Semiempirical and MACE method comparison

Status date: 2026-06-04. This note compares the fast-method surface in vibe-qc for development and production planning: DFTB0/SCC-DFTB, GFN2-xTB, PM6/OM1/OM2/OM3, MSINDO, and MACE. It is intentionally conservative: a method can be executable and still not be production-validated.

Abstract

vibe-qc now contains two different kinds of fast energy engines. The semiempirical engines are electronic-structure methods implemented inside vibe-qc. They build Hamiltonians, solve SCF-like equations when required, and can expose electronic quantities such as densities or charges. MACE is different: it is an external pre-trained machine-learning interatomic potential (MLIP). It predicts a DFT-fitted potential-energy surface from a neural network and provides no wavefunction, orbitals, density, or charge model.

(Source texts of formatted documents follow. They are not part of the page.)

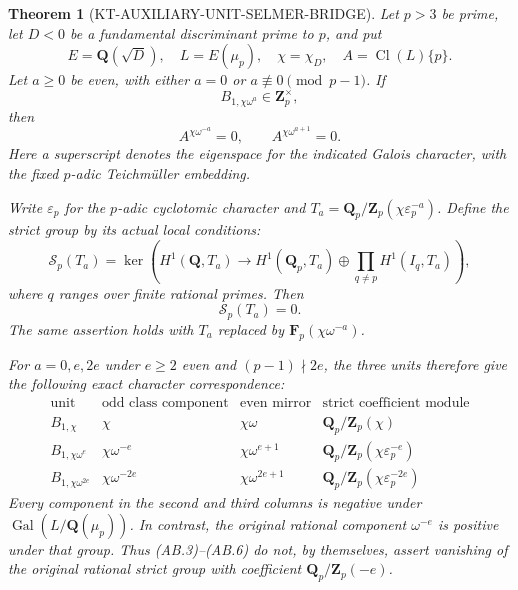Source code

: \documentclass[11pt,a4paper]{article}
\newtheorem{theorem}{Theorem}[section]
\theoremstyle{definition}
\begin{document}
\begin{theorem}[KT-AUXILIARY-UNIT-SELMER-BRIDGE]
Let $p>3$ be prime, let $D<0$ be a fundamental discriminant
prime to $p$, and put
\[
 E=\mathbf Q(\sqrt D),\quad L=E(\mu_p),\quad
 \chi=\chi_D,\quad A=\operatorname{Cl}(L)\{p\}.
                                                               \tag{AB.1}
\]
Let $a\ge0$ be even, with either $a=0$ or
$a\not\equiv0\pmod{p-1}$.  If
\[
                         B_{1,\chi\omega^a}\in\mathbf Z_p^\times,
                                                               \tag{AB.2}
\]
then
\[
             A^{\chi\omega^{-a}}=0,
             \qquad A^{\chi\omega^{a+1}}=0.               \tag{AB.3}
\]
Here a superscript denotes the eigenspace for the indicated
Galois character, with the fixed $p$-adic Teichm\"uller embedding.

Write $\varepsilon_p$ for the $p$-adic cyclotomic character and
$T_a=\mathbf Q_p/\mathbf Z_p(\chi\varepsilon_p^{-a})$.
Define the strict group by its actual local conditions:
\[
 \mathcal S_p(T_a)=\ker\left(H^1(\mathbf Q,T_a)\longrightarrow
 H^1(\mathbf Q_p,T_a)\oplus
       \prod_{q\ne p}H^1(I_q,T_a)\right),                 \tag{AB.4}
\]
where $q$ ranges over finite rational primes.  Then
\[
                            \mathcal S_p(T_a)=0.          \tag{AB.5}
\]
The same assertion holds with $T_a$ replaced by
$\mathbf F_p(\chi\omega^{-a})$.

For $a=0,e,2e$ under $e\ge2$ even and
$(p-1)\nmid2e$, the three units therefore give the following
exact character correspondence:
\[
\begin{array}{c|c|c|c}
\text{unit}&\text{odd class component}&\text{even mirror}
  &\text{strict coefficient module}\\ \hline
B_{1,\chi}&\chi&\chi\omega&\mathbf Q_p/\mathbf Z_p(\chi)\\
B_{1,\chi\omega^e}&\chi\omega^{-e}&\chi\omega^{e+1}
 &\mathbf Q_p/\mathbf Z_p(\chi\varepsilon_p^{-e})\\
B_{1,\chi\omega^{2e}}&\chi\omega^{-2e}&\chi\omega^{2e+1}
 &\mathbf Q_p/\mathbf Z_p(\chi\varepsilon_p^{-2e})
\end{array}                                                   \tag{AB.6}
\]
Every component in the second and third columns is negative
under $\operatorname{Gal}(L/\mathbf Q(\mu_p))$.
In contrast, the original rational component $\omega^{-e}$
is positive under that group.  Thus (AB.3)--(AB.6) do not,
by themselves, assert vanishing of the original rational
strict group with coefficient $\mathbf Q_p/\mathbf Z_p(-e)$.
\end{theorem}
\end{document}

The production conclusion is therefore not “which method is best” but “which method is valid for this question.” Use MACE for fast structures, forces, stress, molecular dynamics, and relaxations inside a trained domain. Use MSINDO when the system lies inside its validated molecular scope and a semiempirical electronic model is needed. Use OM2/OM3 (and PM6, within its documented integral-model residuals) for molecular NDDO work. Use DFTB as a screening and preoptimization tool. Treat GFN2-xTB and OM1 as experimental until their gates lift.

Feature matrix

Engine

Model type

Energy scale

Electronic outputs

Gradients / stress

Periodic support

Open shell

Current scope

Production recommendation

DFTB0 / UDFTB0

non-self-consistent tight binding

vibe-qc in-house semiempirical total

density-like TB quantities, limited charges

analytic DFTB0 gradients; stress paths available

Gamma + k-point paths

yes

91 in-house estimated elements

Screening and preoptimization only; parameters are not DFTB+ parity parameters

SCC-DFTB / USCC

self-consistent-charge tight binding

vibe-qc in-house semiempirical total

charges, densities, SCC trace

fixed-charge approximate gradients; stress paths available

Gamma + k-point paths

yes

91 in-house estimated elements

Screening/preoptimization; do not publish quantitative energies without external validation

GFN2-xTB

self-consistent tight binding with multipole electrostatics

GFN2-style semiempirical total

charges and SCC state

approximate / FD-dependent paths; periodic stress still experimental

Gamma + k-point paths, experimental

yes

86 fetched GFN2 parameters

Keep experimental gate; remaining gates are self-consistent D4, periodic AES images, mixer tuning, and xTB parity

PM6 / UPM6

NDDO SCF

PM6-like total, not MOPAC heat of formation

density, SCF convergence, spin counts for UPM6

finite difference

Gamma periodic path, experimental

molecular yes

82 bundled MOPAC-derived parameters

Production (molecular); PES pinned by regression; spherical-integral fallback documented

OM2 / OM3

orthogonalization-corrected NDDO SCF (Dral 2016 eqs 6-20)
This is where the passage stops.